[[ SUPPLIED DATA, beginning ]]
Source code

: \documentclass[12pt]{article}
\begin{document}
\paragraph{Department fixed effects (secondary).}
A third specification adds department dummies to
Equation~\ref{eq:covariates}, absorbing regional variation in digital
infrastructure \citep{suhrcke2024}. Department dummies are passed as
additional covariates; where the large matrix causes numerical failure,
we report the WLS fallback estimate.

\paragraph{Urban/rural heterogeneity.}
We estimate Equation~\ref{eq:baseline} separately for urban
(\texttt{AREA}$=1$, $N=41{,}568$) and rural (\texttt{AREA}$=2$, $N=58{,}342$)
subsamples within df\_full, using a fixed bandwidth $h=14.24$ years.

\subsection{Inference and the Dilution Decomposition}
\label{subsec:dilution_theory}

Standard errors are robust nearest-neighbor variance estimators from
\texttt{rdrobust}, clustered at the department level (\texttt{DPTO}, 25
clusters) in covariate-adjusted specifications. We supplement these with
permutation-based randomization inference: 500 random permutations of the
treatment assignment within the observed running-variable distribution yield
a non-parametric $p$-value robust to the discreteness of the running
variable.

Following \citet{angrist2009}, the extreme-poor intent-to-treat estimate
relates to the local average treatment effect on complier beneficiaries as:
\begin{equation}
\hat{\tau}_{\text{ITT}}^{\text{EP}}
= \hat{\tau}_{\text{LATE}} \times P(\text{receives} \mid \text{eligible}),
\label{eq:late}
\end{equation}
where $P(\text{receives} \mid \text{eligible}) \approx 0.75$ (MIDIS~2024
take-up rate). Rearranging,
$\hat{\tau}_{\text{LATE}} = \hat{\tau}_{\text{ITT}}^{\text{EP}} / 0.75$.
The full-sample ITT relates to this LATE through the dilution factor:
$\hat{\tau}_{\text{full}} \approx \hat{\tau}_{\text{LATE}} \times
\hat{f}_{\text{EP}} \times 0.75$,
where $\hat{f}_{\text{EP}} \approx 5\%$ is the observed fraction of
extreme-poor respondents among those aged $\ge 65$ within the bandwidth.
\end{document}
[[ SUPPLIED DATA, end ]]
§ **PROBLEM STATEMENT**
Where the word "approx" is present in a line of the listing, copy that line.

§ **OUTPUT OF THE EXERCISE**
where $P(\text{receives} \mid \text{eligible}) \approx 0.75$ (MIDIS~2024
$\hat{\tau}_{\text{full}} \approx \hat{\tau}_{\text{LATE}} \times
where $\hat{f}_{\text{EP}} \approx 5\%$ is the observed fraction of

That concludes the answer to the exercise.